ABOUT THIS EXERCISE: Read through the data, and wherever a line holds the word "ping", write that line out.

[Plain-text document sources]

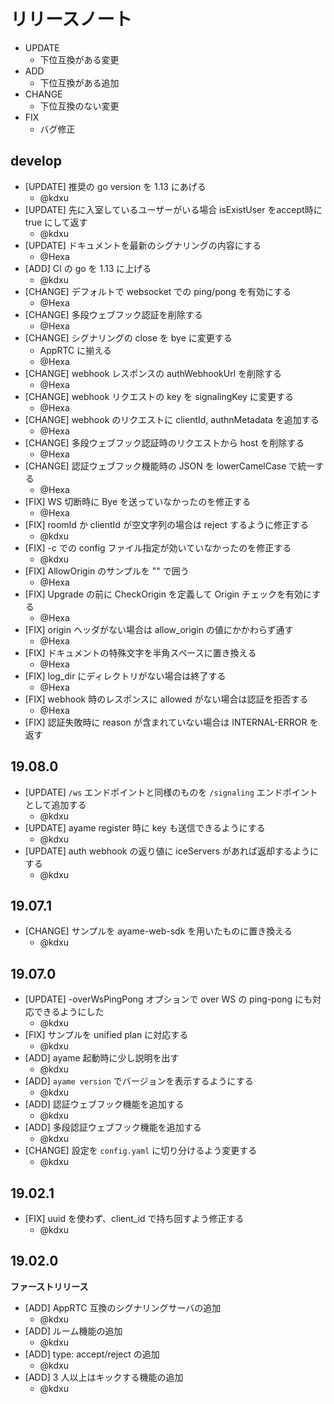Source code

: # リリースノート

- UPDATE
    - 下位互換がある変更
- ADD
    - 下位互換がある追加
- CHANGE
    - 下位互換のない変更
- FIX
    - バグ修正


## develop

- [UPDATE] 推奨の go version を 1.13 にあげる
    - @kdxu 
- [UPDATE] 先に入室しているユーザーがいる場合 isExistUser をaccept時にtrue にして返す
    - @kdxu 
- [UPDATE] ドキュメントを最新のシグナリングの内容にする
    - @Hexa
- [ADD] CI の go を 1.13 に上げる
    - @kdxu 
- [CHANGE] デフォルトで websocket での ping/pong を有効にする
    - @Hexa
- [CHANGE] 多段ウェブフック認証を削除する
    - @Hexa
- [CHANGE] シグナリングの close を bye に変更する
    - AppRTC に揃える
    - @Hexa
- [CHANGE] webhook レスポンスの authWebhookUrl を削除する
    - @Hexa
- [CHANGE] webhook リクエストの key を signalingKey に変更する
    - @Hexa
- [CHANGE] webhook のリクエストに clientId, authnMetadata を追加する
    - @Hexa
- [CHANGE] 多段ウェブフック認証時のリクエストから host を削除する
    - @Hexa
- [CHANGE] 認証ウェブフック機能時の JSON を lowerCamelCase で統一する
    - @Hexa
- [FIX] WS 切断時に Bye を送っていなかったのを修正する
    - @Hexa
- [FIX] roomId か clientId が空文字列の場合は reject するように修正する
    - @kdxu 
- [FIX] -c での config ファイル指定が効いていなかったのを修正する
    - @kdxu 
- [FIX] AllowOrigin のサンプルを "" で囲う
    - @Hexa
- [FIX] Upgrade の前に CheckOrigin を定義して Origin チェックを有効にする
    - @Hexa
- [FIX] origin ヘッダがない場合は allow_origin の値にかかわらず通す
    - @Hexa
- [FIX] ドキュメントの特殊文字を半角スペースに置き換える
    - @Hexa
- [FIX] log_dir にディレクトリがない場合は終了する
    - @Hexa
- [FIX] webhook 時のレスポンスに allowed がない場合は認証を拒否する
    - @Hexa
- [FIX] 認証失敗時に reason が含まれていない場合は INTERNAL-ERROR を返す

## 19.08.0

- [UPDATE] `/ws` エンドポイントと同様のものを `/signaling` エンドポイントとして追加する
    - @kdxu 
- [UPDATE] ayame register 時に key も送信できるようにする
    - @kdxu 
- [UPDATE] auth webhook の返り値に iceServers があれば返却するようにする
    - @kdxu 

## 19.07.1

- [CHANGE] サンプルを ayame-web-sdk を用いたものに置き換える
    - @kdxu 

## 19.07.0

- [UPDATE] -overWsPingPong オプションで over WS の ping-pong にも対応できるようにした
    - @kdxu 
- [FIX] サンプルを unified plan に対応する
    - @kdxu 
- [ADD] ayame 起動時に少し説明を出す
    - @kdxu 
- [ADD] `ayame version` でバージョンを表示するようにする
    - @kdxu 
- [ADD] 認証ウェブフック機能を追加する
    - @kdxu 
- [ADD] 多段認証ウェブフック機能を追加する
    - @kdxu 
- [CHANGE] 設定を `config.yaml` に切り分けるよう変更する
    - @kdxu 

## 19.02.1

- [FIX] uuid を使わず、client_id で持ち回すよう修正する
    - @kdxu 

## 19.02.0

**ファーストリリース**

- [ADD] AppRTC 互換のシグナリングサーバの追加
    - @kdxu 
- [ADD] ルーム機能の追加
    - @kdxu 
- [ADD] type: accept/reject の追加
    - @kdxu 
- [ADD] 3 人以上はキックする機能の追加
    - @kdxu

RESPONSE AREA:
- [CHANGE] デフォルトで websocket での ping/pong を有効にする
- [UPDATE] -overWsPingPong オプションで over WS の ping-pong にも対応できるようにした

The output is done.